Today I had a doctor’s appointment. It was a check-up from the labs I had drawn yesterday. We go over the report and he makes suggestions as to what I can do to help myself.
All the numbers on those LD’s etc were in normal ranges. I was happy. My sugars had come down a little with having added five units of insulin these past few months but he wants them to where they were several years ago, I think, so he added five more units of insulin.
It was my turn to make suggestions this visit. I had a full memory list of what I wanted to ask but got shot down on all of my questions. He explained why this and that and I understood what he was saying, until we got to my last question.

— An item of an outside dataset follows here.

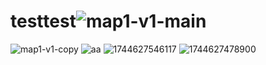 # testtest![map1-v1-main](https://github.com/user-attachments/assets/f9ff0aef-70ea-452c-8fa1-9f7d6effac93)
![map1-v1-copy](https://github.com/user-attachments/assets/28f201ba-39e0-4069-9f85-3996318bb7ad)
![aa](https://github.com/user-attachments/assets/47ed5aef-2a14-40d4-a7b5-741f269f4a18)
![1744627546117](https://github.com/user-attachments/assets/85241e93-877a-4593-a5ba-15b15137b5e9)
![1744627478900](https://github.com/user-attachments/assets/bb2d3923-02db-4794-987d-03f05068051a)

I told him about my Dystonia causing my arch to hurt most days from my toes curling. I explained that my weeble-wobble was becoming more of a daily issue now. He said, there wasn’t anything to FIX ME.
I guess I knew it inside from belonging to so many support groups on FB. What his suggestion was as he was opening the door to leave was; “Probably time to consider using a walker full-time and get a wheelchair.”
I said nothing. He said nothing. He gave me a pat on the shoulder and smiled then left to see the next patient. I stood and stared at him as he walked away. It has been four hours since that talk and I still don’t want to believe it.
I told one of my friends about it and expressed I was not ready to sit in a wheelchair, even part-time. They asked me, “Falls and hospitals or safe and at home?”